In contrast to shockwaves, the muzzle blast signatures are characterized by a long initial period (1-5 ms) where the first half period is significantly shorter than the second half [4].
…the real challenge for the matching detection core is to identify the first and second half periods properly.
And indeed this is how (more or less) the waves look like in my data:
If bullet is subsonic there will be no shockwave, only muzzle blast:
Viceversa, if the gun is silenced, there will be shockwave, but no muzzle blast (notice the horizontal lines, is the “bzzz” from the bullet when already at subsonic):
Unfortunately if a silenced gun is used along with subsonic ammunition, not much will be picked up.
Luckily poachers usually use homemade silencers on long rifles (so some muzzle blast will be heard) and they use supersonic ammunition, so a bullet shockwave should be heard.
What is important for me is the accuracy of the timestamp of the event and not so much how long the algorythm takes to recognize the event.
Meaning I need to know when exactly the event happened (within few milliseconds) but I don’t mind waiting many seconds for the answer (if possible within 5 seconds, but not critical).
Question: Will be the timestamp determined by the beginning of the window, end of the window or exact event (wave spike)? Forgive me if this seems like a silly/trivial question but have no idea and an error of milliseconds will later be equivalent to an error of meters in positioning.

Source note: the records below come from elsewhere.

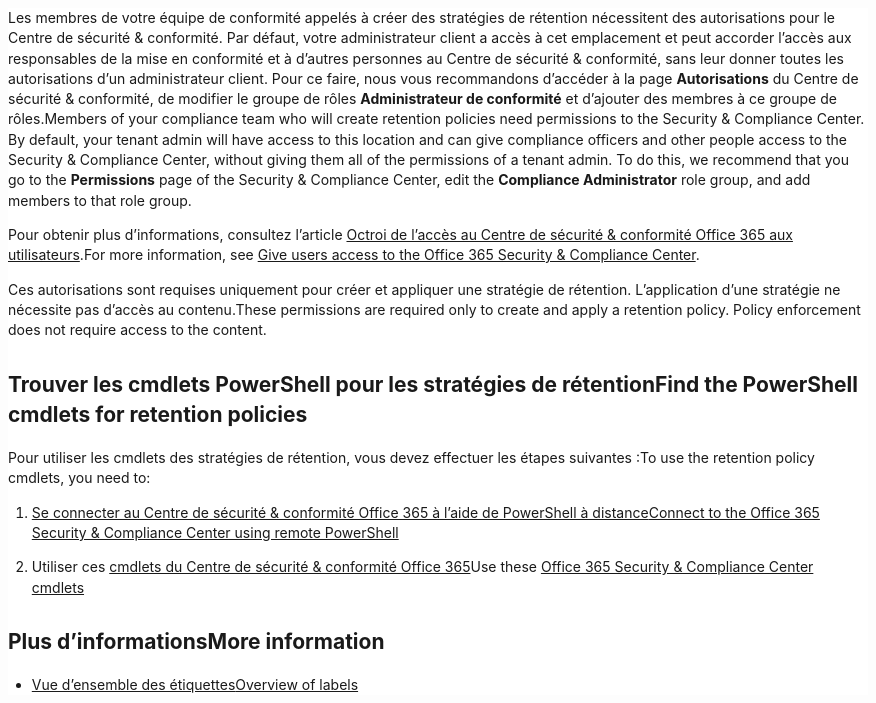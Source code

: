 <span data-ttu-id="cd1bb-p168">Les membres de votre équipe de conformité appelés à créer des stratégies de rétention nécessitent des autorisations pour le Centre de sécurité &amp; conformité. Par défaut, votre administrateur client a accès à cet emplacement et peut accorder l’accès aux responsables de la mise en conformité et à d’autres personnes au Centre de sécurité &amp; conformité, sans leur donner toutes les autorisations d’un administrateur client. Pour ce faire, nous vous recommandons d’accéder à la page **Autorisations** du Centre de sécurité &amp; conformité, de modifier le groupe de rôles **Administrateur de conformité** et d’ajouter des membres à ce groupe de rôles.</span><span class="sxs-lookup"><span data-stu-id="cd1bb-p168">Members of your compliance team who will create retention policies need permissions to the Security &amp; Compliance Center. By default, your tenant admin will have access to this location and can give compliance officers and other people access to the Security &amp; Compliance Center, without giving them all of the permissions of a tenant admin. To do this, we recommend that you go to the **Permissions** page of the Security &amp; Compliance Center, edit the **Compliance Administrator** role group, and add members to that role group.</span></span> 
  
<span data-ttu-id="cd1bb-391">Pour obtenir plus d’informations, consultez l’article [Octroi de l’accès au Centre de sécurité &amp; conformité Office 365 aux utilisateurs](grant-access-to-the-security-and-compliance-center.md).</span><span class="sxs-lookup"><span data-stu-id="cd1bb-391">For more information, see [Give users access to the Office 365 Security &amp; Compliance Center](grant-access-to-the-security-and-compliance-center.md).</span></span>
  
<span data-ttu-id="cd1bb-p169">Ces autorisations sont requises uniquement pour créer et appliquer une stratégie de rétention. L’application d’une stratégie ne nécessite pas d’accès au contenu.</span><span class="sxs-lookup"><span data-stu-id="cd1bb-p169">These permissions are required only to create and apply a retention policy. Policy enforcement does not require access to the content.</span></span>
  
## <a name="find-the-powershell-cmdlets-for-retention-policies"></a><span data-ttu-id="cd1bb-394">Trouver les cmdlets PowerShell pour les stratégies de rétention</span><span class="sxs-lookup"><span data-stu-id="cd1bb-394">Find the PowerShell cmdlets for retention policies</span></span>

<span data-ttu-id="cd1bb-395">Pour utiliser les cmdlets des stratégies de rétention, vous devez effectuer les étapes suivantes :</span><span class="sxs-lookup"><span data-stu-id="cd1bb-395">To use the retention policy cmdlets, you need to:</span></span>
  
1. [<span data-ttu-id="cd1bb-396">Se connecter au Centre de sécurité &amp; conformité Office 365 à l’aide de PowerShell à distance</span><span class="sxs-lookup"><span data-stu-id="cd1bb-396">Connect to the Office 365 Security &amp; Compliance Center using remote PowerShell</span></span>](http://go.microsoft.com/fwlink/?LinkID=799771&amp;clcid=0x409)
    
2. <span data-ttu-id="cd1bb-397">Utiliser ces [cmdlets du Centre de sécurité &amp; conformité Office 365](http://go.microsoft.com/fwlink/?LinkID=799772&amp;clcid=0x409)</span><span class="sxs-lookup"><span data-stu-id="cd1bb-397">Use these [Office 365 Security &amp; Compliance Center cmdlets](http://go.microsoft.com/fwlink/?LinkID=799772&amp;clcid=0x409)</span></span>
    
## <a name="more-information"></a><span data-ttu-id="cd1bb-398">Plus d’informations</span><span class="sxs-lookup"><span data-stu-id="cd1bb-398">More information</span></span>

- [<span data-ttu-id="cd1bb-399">Vue d’ensemble des étiquettes</span><span class="sxs-lookup"><span data-stu-id="cd1bb-399">Overview of labels</span></span>](labels.md)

Question: For the data, I extracted .wav files of 100 millisecond samples as average, is this correct (method is extracting files from the manual labels in previous images)?
Question: I also labeled as muzzle the sound of the weapon fired from close-by since technically is a muzzle blast, but to the eye it looks very different, will this induce errors?
Noise samples extracted are between 500ms and 1 second as average.
In total to start I have 110 samples for muzzle, 86 for shockwave and 90 for noise. Train / test split 80/20.
Questions: I obtained better results when I increase the window size to 60ms and window increase of 20ms compared to lower values of 20 and 8 for example.
What is the risk of increasing too much the window?
What will happen if in the same window there is a shockwave and a muzzle blast? Will I get both results or one will be masked? What to do in this case, take the overlapping sounds (they are not exactly in synch but actually shifted so it would be 2 different audios) and label them accordingly?
I am using the standard MFE processing block and the classifier learning block.
Question: Should I change the standard parameters in the MFE processing block for this scenario?
The classifier learning block runs also standard except I increased the training cycles to 300 and modified the learning rate to 0.0005.
In the end I get 92.6% accuracy and 0.27 loss for the model. Looks good to me but maybe it is overfitting?
Testing the model with 64 samples gives an accuracy of 90.11%. Again, no idea if this is good enough:
The idea would be to run it on a Raspberry Pi Pico (RP2040) or some other low cost-device.
Any input would be highly appreciated.